The basis of his character was, so to speak, literary or æsthetic. His birth and upbringing were most unhappy. A poor little outcast, continually taunted and buffeted about, he well understood the force of the maxim-"Hit him hard, he has got no friends." But the same treatment which was so unfavourable for the growth of the affections, was well calculated to sharpen the perceptive faculties; and, like other hunted creatures, he grew keen-scented, sharp of sight and hearing, very timid, somewhat coy and secretive, affecting neutral tints and twilight hours; and, as he munched his morsel in secret, after every other bite pricking up his ears and listening for an enemy. It needs no Darwin to tell us that this mild little rodent will never develop into a leonine Luther, or rhinocerostic Hutten; and with roguery and baseness on every side, with kindred

that disown him, with guardians who strip him of his patrimony, with a comrade who, under false pretences, entraps him into a convent, and, within that convent, in contact with the coarsest and meanest of mankind, the wonder is that he did not yield to "fate," and settle down in monkish sottishness, steeping his sorrows in alternate beer and buttermilk, according as the days were full or fasting.

From this he was saved by being opportunely ushered into an unexpected and sublime society. There was a room at Stein which only one besides frequented, but it was the haunt of the mighty ones unseen; and there, in that library, as he grew into the acquaintance of fathers and apostles, and grand imperial Romans, his eyes dazzled with delight, and he felt that a perpetuation of such fellowship would be little short of an earthly paradise. Books, or rather the master spirits who survive in books, became his friends; and, whilst the contrast between these glorious thinkers and the inglorious guzzlers round him edged his spirit with contempt, he was no longer without a purpose and a joy; for, divested of idle ceremonies, he had found in Christianity a reasonable service; and, in the literature of Christian and classical antiquity, he had discovered a life-long solace.

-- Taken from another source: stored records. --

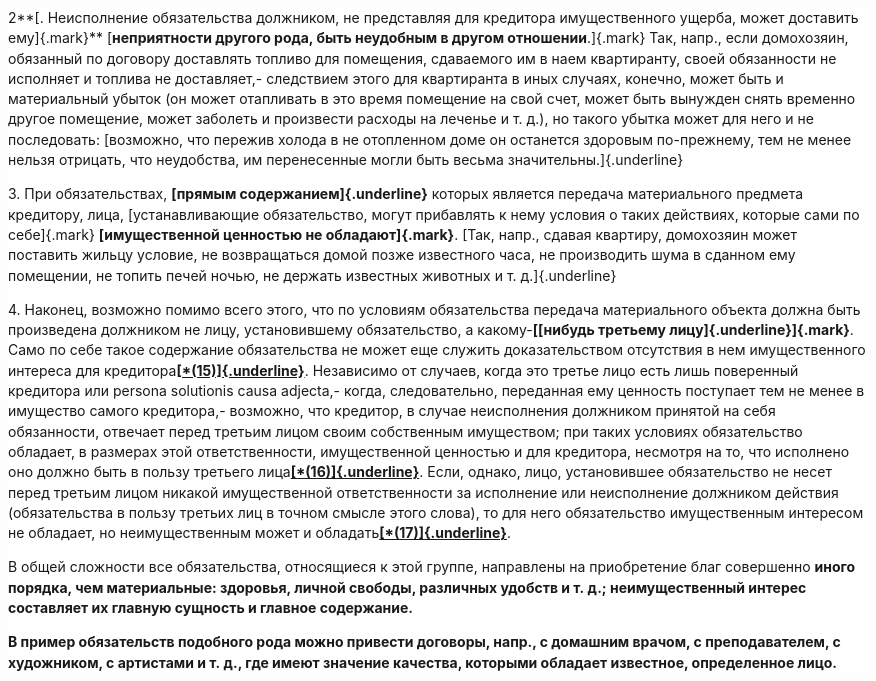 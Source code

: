 2**[. Неисполнение обязательства должником, не представляя для кредитора
имущественного ущерба, может доставить ему]{.mark}** [**неприятности
другого рода, быть неудобным в другом отношении**.]{.mark} Так, напр.,
если домохозяин, обязанный по договору доставлять топливо для помещения,
сдаваемого им в наем квартиранту, своей обязанности не исполняет и
топлива не доставляет,- следствием этого для квартиранта в иных случаях,
конечно, может быть и материальный убыток (он может отапливать в это
время помещение на свой счет, может быть вынужден снять временно другое
помещение, может заболеть и произвести расходы на леченье и т. д.), но
такого убытка может для него и не последовать: [возможно, что пережив
холода в не отопленном доме он останется здоровым по-прежнему, тем не
менее нельзя отрицать, что неудобства, им перенесенные могли быть весьма
значительны.]{.underline}

3\. При обязательствах, **[прямым содержанием]{.underline}** которых
является передача материального предмета кредитору, лица,
[устанавливающие обязательство, могут прибавлять к нему условия о таких
действиях, которые сами по себе]{.mark} **[имущественной ценностью не
обладают]{.mark}**. [Так, напр., сдавая квартиру, домохозяин может
поставить жильцу условие, не возвращаться домой позже известного часа,
не производить шума в сданном ему помещении, не топить печей ночью, не
держать известных животных и т. д.]{.underline}

4\. Наконец, возможно помимо всего этого, что по условиям обязательства
передача материального объекта должна быть произведена должником не
лицу, установившему обязательство, а какому-**[[нибудь третьему
лицу]{.underline}]{.mark}**. Само по себе такое содержание обязательства
не может еще служить доказательством отсутствия в нем имущественного
интереса для кредитора[**[\*(15)]{.underline}**](#sub_9915). Независимо
от случаев, когда это третье лицо есть лишь поверенный кредитора или
persona solutionis causa adjecta,- когда, следовательно, переданная ему
ценность поступает тем не менее в имущество самого кредитора,- возможно,
что кредитор, в случае неисполнения должником принятой на себя
обязанности, отвечает перед третьим лицом своим собственным имуществом;
при таких условиях обязательство обладает, в размерах этой
ответственности, имущественной ценностью и для кредитора, несмотря на
то, что исполнено оно должно быть в пользу третьего
лица[**[\*(16)]{.underline}**](#sub_9916). Если, однако, лицо,
установившее обязательство не несет перед третьим лицом никакой
имущественной ответственности за исполнение или неисполнение должником
действия (обязательства в пользу третьих лиц в точном смысле этого
слова), то для него обязательство имущественным интересом не обладает,
но неимущественным может и
обладать[**[\*(17)]{.underline}**](#sub_9917).

В общей сложности все обязательства, относящиеся к этой группе,
направлены на приобретение благ совершенно **иного порядка, чем
материальные: здоровья, личной свободы, различных удобств и т. д.;
неимущественный интерес составляет их главную сущность и главное
содержание.**

**В пример обязательств подобного рода можно привести договоры, напр., с
домашним врачом, с преподавателем, с художником, с артистами и т. д.,
где имеют значение качества, которыми обладает известное, определенное
лицо.**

A man with an awakened conscience like Luther, and with a vehement forthgoing spirit, reads also in a convent library, but it is not literature at large. He ranges through one Book, for it is within that enclosure, if anywhere on earth, that he will find the food convenient for his famished soul; and now that he has sprung upon the longsought truth, the whole place is startled with the roar of the lion proclaiming his discovery. Burning bulls, defying popes, dauntless before emperors, it is soon seen that Rome has got no trap, and Christendom no cage, for this tremendous king of the German forest.